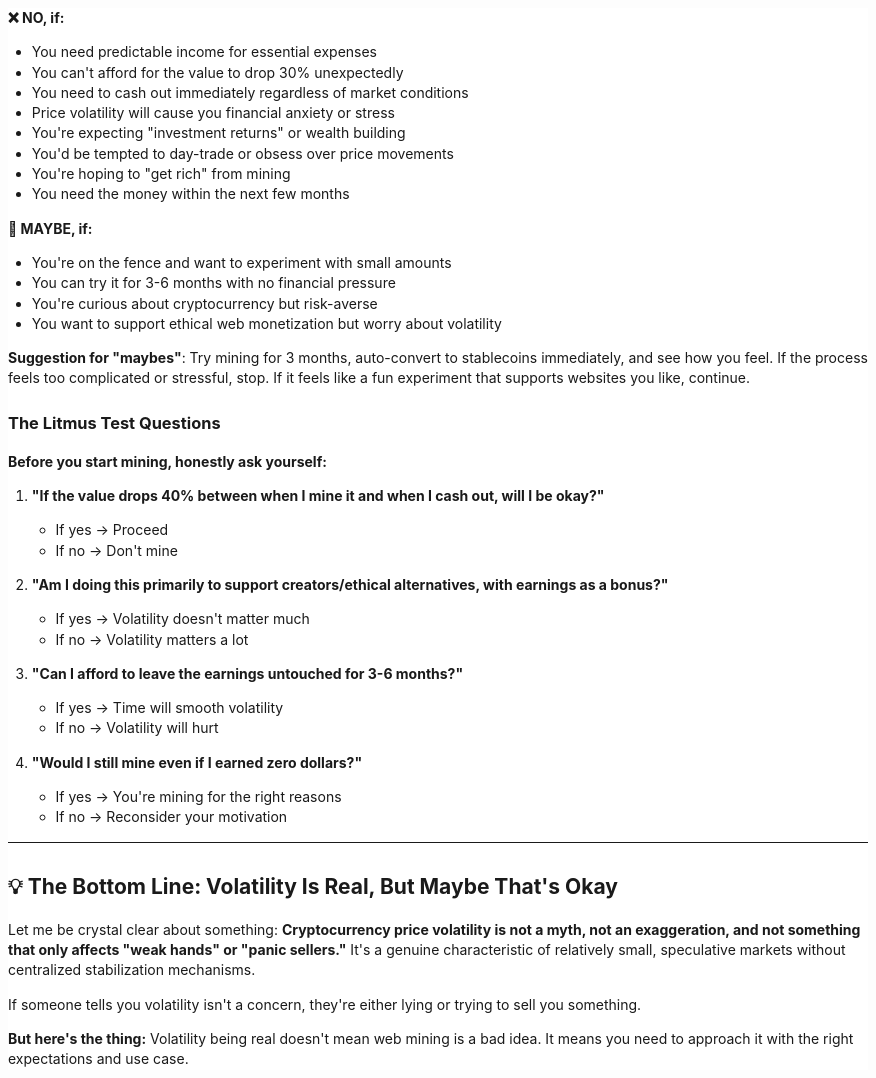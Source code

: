 **❌ NO, if:**
- You need predictable income for essential expenses
- You can't afford for the value to drop 30% unexpectedly
- You need to cash out immediately regardless of market conditions
- Price volatility will cause you financial anxiety or stress
- You're expecting "investment returns" or wealth building
- You'd be tempted to day-trade or obsess over price movements
- You're hoping to "get rich" from mining
- You need the money within the next few months

**🤔 MAYBE, if:**
- You're on the fence and want to experiment with small amounts
- You can try it for 3-6 months with no financial pressure
- You're curious about cryptocurrency but risk-averse
- You want to support ethical web monetization but worry about volatility

**Suggestion for "maybes"**: Try mining for 3 months, auto-convert to stablecoins immediately, and see how you feel. If the process feels too complicated or stressful, stop. If it feels like a fun experiment that supports websites you like, continue.

### **The Litmus Test Questions**

**Before you start mining, honestly ask yourself:**

1. **"If the value drops 40% between when I mine it and when I cash out, will I be okay?"**  
   - If yes → Proceed  
   - If no → Don't mine

2. **"Am I doing this primarily to support creators/ethical alternatives, with earnings as a bonus?"**  
   - If yes → Volatility doesn't matter much  
   - If no → Volatility matters a lot

3. **"Can I afford to leave the earnings untouched for 3-6 months?"**  
   - If yes → Time will smooth volatility  
   - If no → Volatility will hurt

4. **"Would I still mine even if I earned zero dollars?"**  
   - If yes → You're mining for the right reasons  
   - If no → Reconsider your motivation

---

## 💡 The Bottom Line: Volatility Is Real, But Maybe That's Okay

Let me be crystal clear about something: **Cryptocurrency price volatility is not a myth, not an exaggeration, and not something that only affects "weak hands" or "panic sellers."** It's a genuine characteristic of relatively small, speculative markets without centralized stabilization mechanisms.

If someone tells you volatility isn't a concern, they're either lying or trying to sell you something.

**But here's the thing:** Volatility being real doesn't mean web mining is a bad idea. It means you need to approach it with the right expectations and use case.
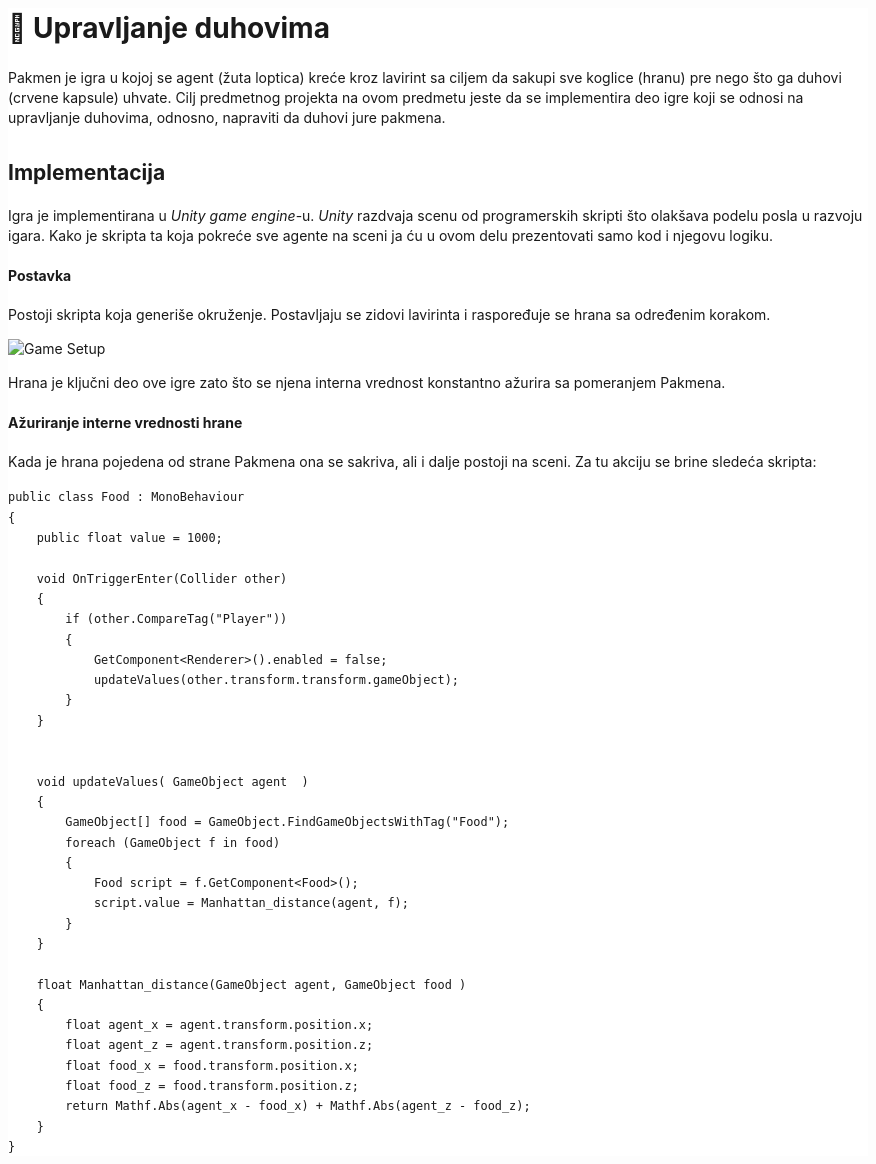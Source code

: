 # 🚀 Upravljanje duhovima

Pakmen je igra u kojoj se agent (žuta loptica) kreće kroz lavirint sa ciljem da sakupi sve koglice (hranu) pre nego što ga duhovi (crvene kapsule) uhvate. 
Cilj predmetnog projekta na ovom predmetu jeste da se implementira deo igre koji se odnosi na upravljanje duhovima, odnosno, napraviti da duhovi jure pakmena.

## Implementacija
Igra je implementirana u *Unity game engine*-u. *Unity* razdvaja scenu od programerskih skripti što olakšava podelu posla u razvoju igara. Kako je skripta ta koja pokreće sve agente na sceni ja ću u ovom delu prezentovati samo kod i njegovu logiku.

#### Postavka
Postoji skripta koja generiše okruženje. Postavljaju se zidovi lavirinta i raspoređuje se hrana sa određenim korakom.

<img src="https://user-images.githubusercontent.com/30222786/106384643-36467f00-63cc-11eb-96ae-fe0ba3574c46.png"  alt="Game Setup"  width="100%">

Hrana je ključni deo ove igre zato što se njena interna vrednost konstantno ažurira sa pomeranjem Pakmena.

#### Ažuriranje interne vrednosti hrane
Kada je hrana pojedena od strane Pakmena ona se sakriva, ali i dalje postoji na sceni. Za tu akciju se brine sledeća skripta:

	public class Food : MonoBehaviour
	{
	    public float value = 1000;
	   
	    void OnTriggerEnter(Collider other)
	    {
	        if (other.CompareTag("Player"))
	        {
	            GetComponent<Renderer>().enabled = false;
	            updateValues(other.transform.transform.gameObject);
	        }
	    }


	    void updateValues( GameObject agent  )
	    {
	        GameObject[] food = GameObject.FindGameObjectsWithTag("Food");
	        foreach (GameObject f in food)
	        {
	            Food script = f.GetComponent<Food>();
	            script.value = Manhattan_distance(agent, f);
	        }
	    }

	    float Manhattan_distance(GameObject agent, GameObject food )
	    {
	        float agent_x = agent.transform.position.x;
	        float agent_z = agent.transform.position.z;
	        float food_x = food.transform.position.x;
	        float food_z = food.transform.position.z;
	        return Mathf.Abs(agent_x - food_x) + Mathf.Abs(agent_z - food_z);
	    }
	}
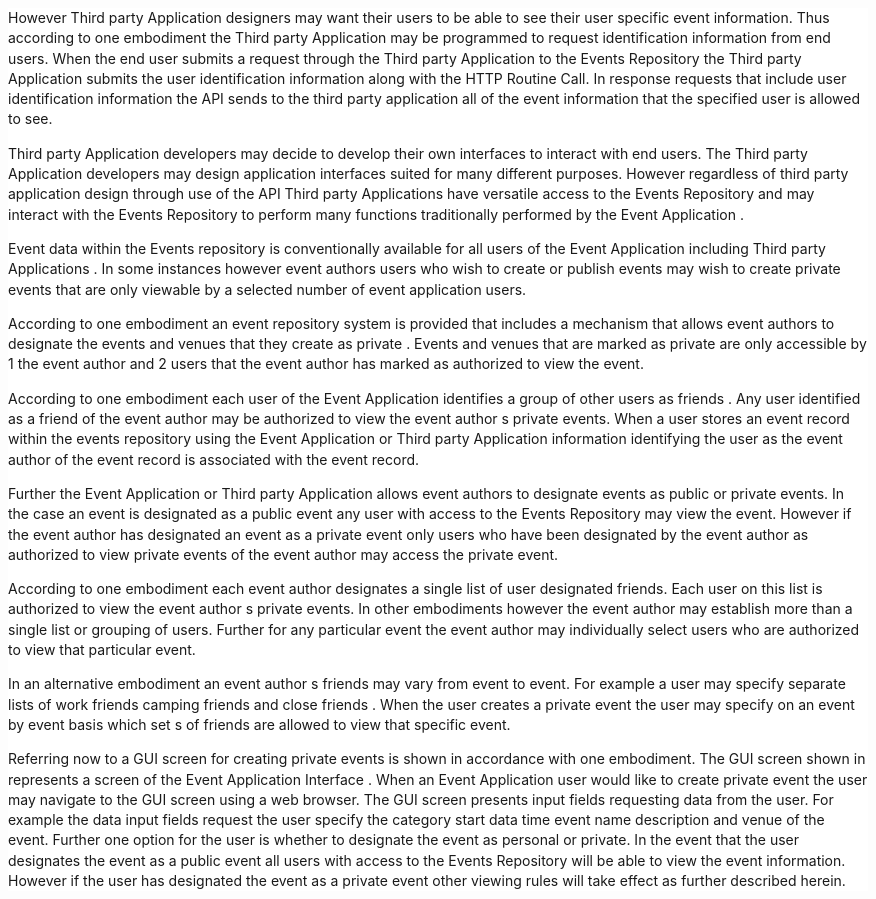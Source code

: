 However Third party Application designers may want their users to be able to see their user specific event information. Thus according to one embodiment the Third party Application may be programmed to request identification information from end users. When the end user submits a request through the Third party Application to the Events Repository the Third party Application submits the user identification information along with the HTTP Routine Call. In response requests that include user identification information the API sends to the third party application all of the event information that the specified user is allowed to see.

Third party Application developers may decide to develop their own interfaces to interact with end users. The Third party Application developers may design application interfaces suited for many different purposes. However regardless of third party application design through use of the API Third party Applications have versatile access to the Events Repository and may interact with the Events Repository to perform many functions traditionally performed by the Event Application .

Event data within the Events repository is conventionally available for all users of the Event Application including Third party Applications . In some instances however event authors users who wish to create or publish events may wish to create private events that are only viewable by a selected number of event application users.

According to one embodiment an event repository system is provided that includes a mechanism that allows event authors to designate the events and venues that they create as private . Events and venues that are marked as private are only accessible by 1 the event author and 2 users that the event author has marked as authorized to view the event.

According to one embodiment each user of the Event Application identifies a group of other users as friends . Any user identified as a friend of the event author may be authorized to view the event author s private events. When a user stores an event record within the events repository using the Event Application or Third party Application information identifying the user as the event author of the event record is associated with the event record.

Further the Event Application or Third party Application allows event authors to designate events as public or private events. In the case an event is designated as a public event any user with access to the Events Repository may view the event. However if the event author has designated an event as a private event only users who have been designated by the event author as authorized to view private events of the event author may access the private event.

According to one embodiment each event author designates a single list of user designated friends. Each user on this list is authorized to view the event author s private events. In other embodiments however the event author may establish more than a single list or grouping of users. Further for any particular event the event author may individually select users who are authorized to view that particular event.

In an alternative embodiment an event author s friends may vary from event to event. For example a user may specify separate lists of work friends camping friends and close friends . When the user creates a private event the user may specify on an event by event basis which set s of friends are allowed to view that specific event.

Referring now to a GUI screen for creating private events is shown in accordance with one embodiment. The GUI screen shown in represents a screen of the Event Application Interface . When an Event Application user would like to create private event the user may navigate to the GUI screen using a web browser. The GUI screen presents input fields requesting data from the user. For example the data input fields request the user specify the category start data time event name description and venue of the event. Further one option for the user is whether to designate the event as personal or private. In the event that the user designates the event as a public event all users with access to the Events Repository will be able to view the event information. However if the user has designated the event as a private event other viewing rules will take effect as further described herein.
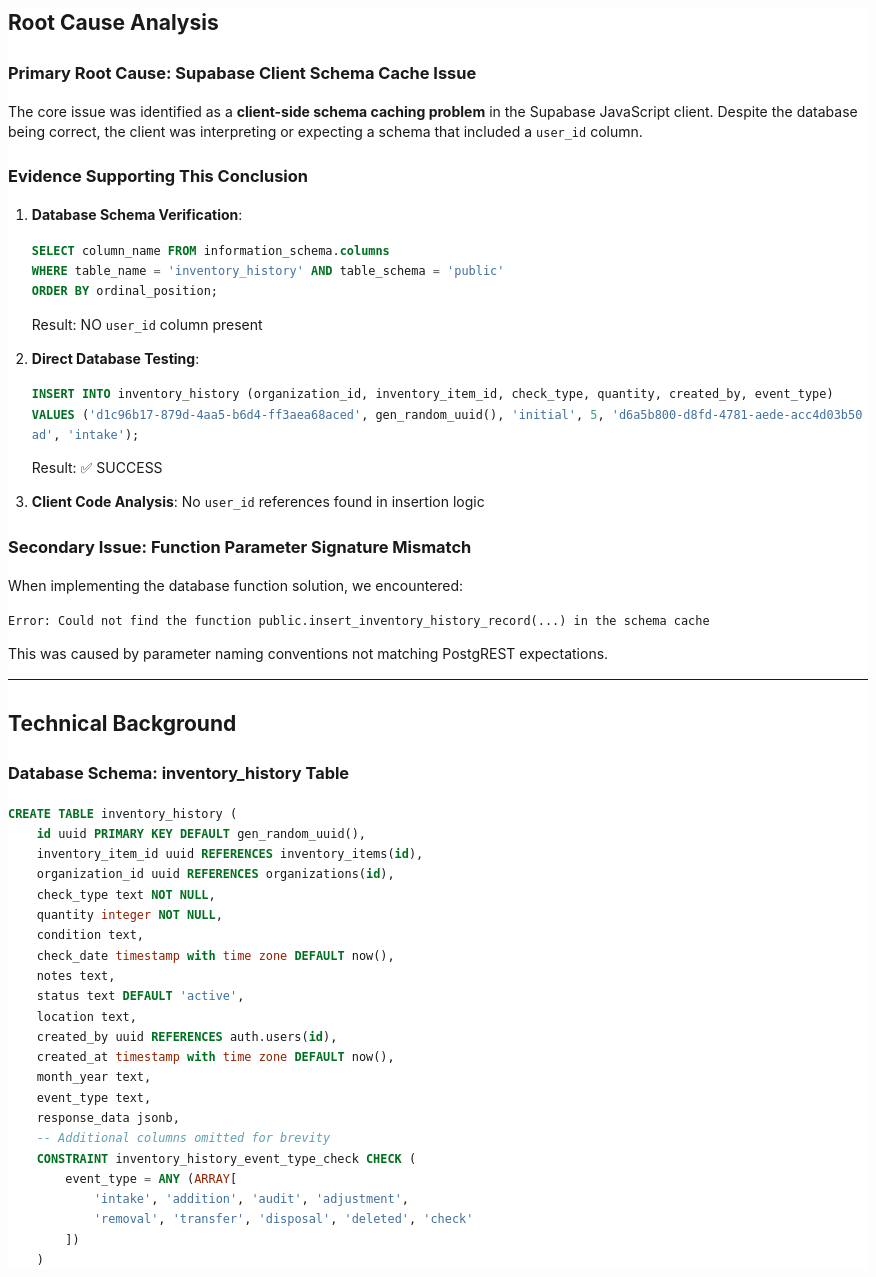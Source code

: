 ## Root Cause Analysis

### Primary Root Cause: Supabase Client Schema Cache Issue
The core issue was identified as a **client-side schema caching problem** in the Supabase JavaScript client. Despite the database being correct, the client was interpreting or expecting a schema that included a `user_id` column.

### Evidence Supporting This Conclusion
1. **Database Schema Verification**: 
   ```sql
   SELECT column_name FROM information_schema.columns 
   WHERE table_name = 'inventory_history' AND table_schema = 'public'
   ORDER BY ordinal_position;
   ```
   Result: NO `user_id` column present

2. **Direct Database Testing**:
   ```sql
   INSERT INTO inventory_history (organization_id, inventory_item_id, check_type, quantity, created_by, event_type)
   VALUES ('d1c96b17-879d-4aa5-b6d4-ff3aea68aced', gen_random_uuid(), 'initial', 5, 'd6a5b800-d8fd-4781-aede-acc4d03b50ad', 'intake');
   ```
   Result: ✅ SUCCESS

3. **Client Code Analysis**: No `user_id` references found in insertion logic

### Secondary Issue: Function Parameter Signature Mismatch
When implementing the database function solution, we encountered:
```
Error: Could not find the function public.insert_inventory_history_record(...) in the schema cache
```

This was caused by parameter naming conventions not matching PostgREST expectations.

---

## Technical Background

### Database Schema: inventory_history Table
```sql
CREATE TABLE inventory_history (
    id uuid PRIMARY KEY DEFAULT gen_random_uuid(),
    inventory_item_id uuid REFERENCES inventory_items(id),
    organization_id uuid REFERENCES organizations(id),
    check_type text NOT NULL,
    quantity integer NOT NULL,
    condition text,
    check_date timestamp with time zone DEFAULT now(),
    notes text,
    status text DEFAULT 'active',
    location text,
    created_by uuid REFERENCES auth.users(id),
    created_at timestamp with time zone DEFAULT now(),
    month_year text,
    event_type text,
    response_data jsonb,
    -- Additional columns omitted for brevity
    CONSTRAINT inventory_history_event_type_check CHECK (
        event_type = ANY (ARRAY[
            'intake', 'addition', 'audit', 'adjustment', 
            'removal', 'transfer', 'disposal', 'deleted', 'check'
        ])
    )
```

=====

From the preceding material, count every line that contains the word "start". Reply with the number only.

Expected output | 2